January 6: The Magi

The Magi had a dream not to return to King Herod to tell him where the child was, but instead to take a different route home.

On this day of Epiphany, which is also celebrated by some cultures (not my own) as Women's Christmas, I am thinking about the idea of going home by a different road.

When my spouse and I opened our home to people in need and named it Petalouda House, we hoped to help people find healing and hope, to give them a home for a short or long period of time. We also hoped to help them transition to the home they would choose next--the one that would perhaps be more permanent.

It has not always worked that way. Some residents have been removed suddenly against our will and theirs. Some have chosen to leave when we knew they were ready. Some we had to ask to leave before we knew they were ready, because they weren't safe or able to live here. Some have had to go to more restrictive settings, rather than less. Every one of them went "home" by a road different than the one expected.

When I look back at my own life, I am in awe at how nothing and everything makes sense. I can pinpoint critical moments--finding the deep spiritual place I could get to when reading and writing poetry, beginning to make sense of my family history through writing poems, coming out, going to grad school to become a poet and discovering how much I loved community-based work, developing a place for myself at the university where I work now, a place I'd planned to stay a maximum of two years 17 years ago. I can see how that community work has evolved, and how so much of it relates back to my own life story (immigrant rights, violence prevention, listening to the stories of elders, for instance). I can see how my own life, my family's story, and the people I got to meet through community work led me to adopt my daughter and eventually led me to a partner who shares my passion for helping others heal. I can see how everything fits together, how each thread is a part of a messy-in-the-back, beautiful-in-the-front tapestry.

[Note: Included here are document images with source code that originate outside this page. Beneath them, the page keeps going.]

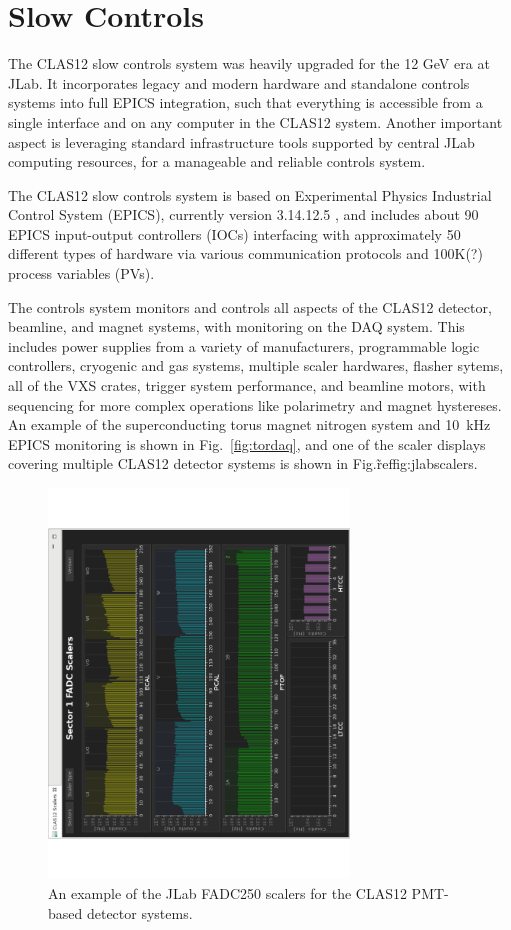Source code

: \section{Slow Controls}

The CLAS12 slow controls system was heavily upgraded for the 12 GeV era at JLab.  It incorporates legacy and modern hardware and standalone controls systems into full EPICS integration, such that everything is accessible from a single interface and on any computer in the CLAS12 system.  Another important aspect is leveraging standard infrastructure tools supported by central JLab computing resources, for a manageable and reliable controls system.

The CLAS12 slow controls system is based on Experimental Physics Industrial Control System (EPICS), currently version 3.14.12.5 \cite{epics-website}, and includes about 90 EPICS input-output controllers (IOCs) interfacing with approximately 50 different types of hardware via various communication protocols and 100K(?) process variables (PVs).

The controls system monitors and controls all aspects of the CLAS12 detector, beamline, and magnet systems, with monitoring on the DAQ system.  This includes power supplies from a variety of manufacturers, programmable logic controllers, cryogenic and gas systems, multiple scaler hardwares, flasher sytems, all of the VXS crates, trigger system performance, and beamline motors, with sequencing for more complex operations like polarimetry and magnet hystereses.  An example of the superconducting torus magnet nitrogen system and 10~kHz EPICS monitoring is shown in Fig.~\ref{fig:tordaq}, and one of the scaler displays covering multiple CLAS12 detector systems is shown in Fig.\~ref{fig:jlabscalers}.

\begin{figure}[htbp]\centering
\includegraphics[width=8cm]{img/fd-scalers}
\caption{An example of the JLab FADC250 scalers for the CLAS12 PMT-based detector systems.\label{fig:jlabscalers}}
\end{figure}

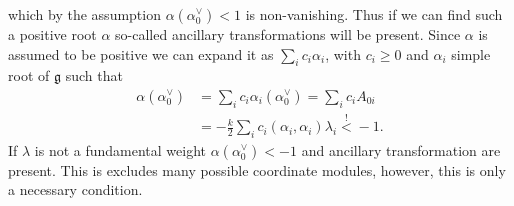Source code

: which by the assumption $\alpha(\alpha_0^\vee)<1$ is non-vanishing. Thus if we can find such a positive root $\alpha$ so-called ancillary transformations will be present. Since $\alpha$ is assumed to be positive we can expand it as $\sum_i c_i\alpha_i$, with $c_i\geq 0$ and $\alpha_i$ simple root of $\mathfrak{g}$ such that
\begin{equation}
    \begin{aligned}
        \alpha(\alpha_0^\vee) &= \sum_i c_i\alpha_i(\alpha_0^\vee) = \sum_i c_i A_{0i}\\ 
        &= -\frac{k}{2}\sum_ic_i(\alpha_i,\alpha_i)\lambda_i\overset{!}{<}-1.
    \end{aligned}
\end{equation}
If $\lambda$ is not a fundamental weight $\alpha(\alpha_0^\vee)<-1$ and ancillary transformation are present. This is excludes many possible coordinate modules, however, this is only a necessary condition. 

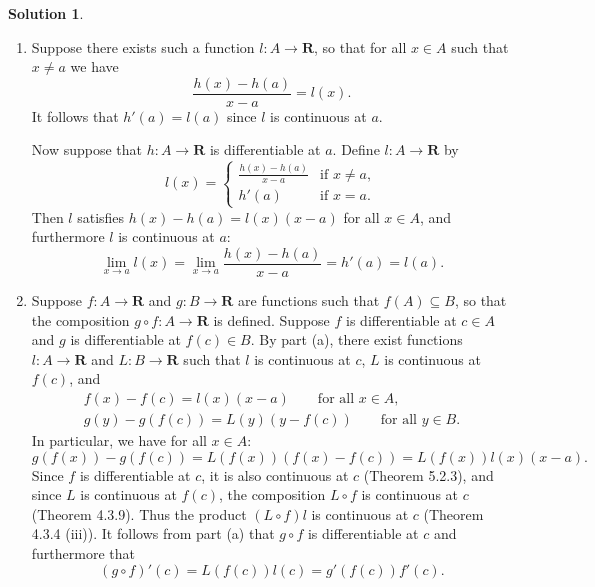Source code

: \documentclass[12pt]{article}
\theoremstyle{definition}
\theoremstyle{exercise}
\theoremstyle{solution}
\newtheorem*{solution}{Solution}
\newcommand{\R}{\mathbf{R}}
\begin{document}
\begin{solution}
    \begin{enumerate}
        \item Suppose there exists such a function \( l : A \to \R \), so that for all \( x \in A \) such that \( x \neq a \) we have
        \[
            \frac{h(x) - h(a)}{x - a} = l(x).
        \]
        It follows that \( h'(a) = l(a) \) since \( l \) is continuous at \( a \).

        Now suppose that \( h : A \to \R \) is differentiable at \( a \). Define \( l : A \to \R \) by
        \[
            l(x) = \begin{cases}
                \frac{h(x) - h(a)}{x - a} & \text{if } x \neq a, \\
                h'(a) & \text{if } x = a.
            \end{cases}
        \]
        Then \( l \) satisfies \( h(x) - h(a) = l(x) (x - a) \) for all \( x \in A \), and furthermore \( l \) is continuous at \( a \):
        \[
            \lim_{x \to a} l(x) = \lim_{x \to a} \frac{h(x) - h(a)}{x - a} = h'(a) = l(a).
        \]

        \item Suppose \( f : A \to \R \) and \( g : B \to \R \) are functions such that \( f(A) \subseteq B \), so that the composition \( g \circ f : A \to \R \) is defined. Suppose \( f \) is differentiable at \( c \in A \) and \( g \) is differentiable at \( f(c) \in B \). By part (a), there exist functions \( l : A \to \R \) and \( L : B \to \R \) such that \( l \) is continuous at \( c \), \( L \) is continuous at \( f(c) \), and
        \begin{gather*}
            f(x) - f(c) = l(x)(x - a) \qquad \text{for all } x \in A, \\
            g(y) - g(f(c)) = L(y)(y - f(c)) \qquad \text{for all } y \in B.
        \end{gather*}
        In particular, we have for all \( x \in A \):
        \[
            g(f(x)) - g(f(c)) = L(f(x))(f(x) - f(c)) = L(f(x))l(x)(x - a).
        \]
        Since \( f \) is differentiable at \( c \), it is also continuous at \( c \) (Theorem 5.2.3), and since \( L \) is continuous at \( f(c) \), the composition \( L \circ f \) is continuous at \( c \) (Theorem 4.3.9). Thus the product \( (L \circ f) l \) is continuous at \( c \) (Theorem 4.3.4 (iii)). It follows from part (a) that \( g \circ f \) is differentiable at \( c \) and furthermore that
        \[
            (g \circ f)'(c) = L(f(c))l(c) = g'(f(c)) f'(c).
        \]
    \end{enumerate}
\end{solution}
\end{document}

But of course in the midst of the daily struggles and difficult decisions, there was no tapestry, just a thread dangling, threatening to unravel the pattern. I am in a place like that now, making difficult decisions about the level of care my daughter really needs as she experiences a mental health crisis. I can't see the tapestry now, but I am old enough to know that this is another thread I am weaving in, that I am going to learn something new about wholeness and beauty even from this difficult, dangling place.

Back to the Magi--it must not have been convenient (at best) and scary (at worst) to defy Herod and go home another way. But on their way back, the Magi were carrying with them the memory of that baby born in a strange place. They were changed by the encounter, and they understood the story in a new way--which is to say, they stopped trying to understand it and instead opened themselves to the awe of what was happening, to stars and strange dreams and new directions.

Our Greek Christmas hymn includes the line, "Those who worshipped the stars learned to worship you through the stars," and in a way, that's how it works for all of us--we find our signs in our ordinary lives, and those signs lead us to where we're supposed to go next, if we're paying attention. But we won't see the tapestry all at once, so we have to move thread by thread, trusting in the path.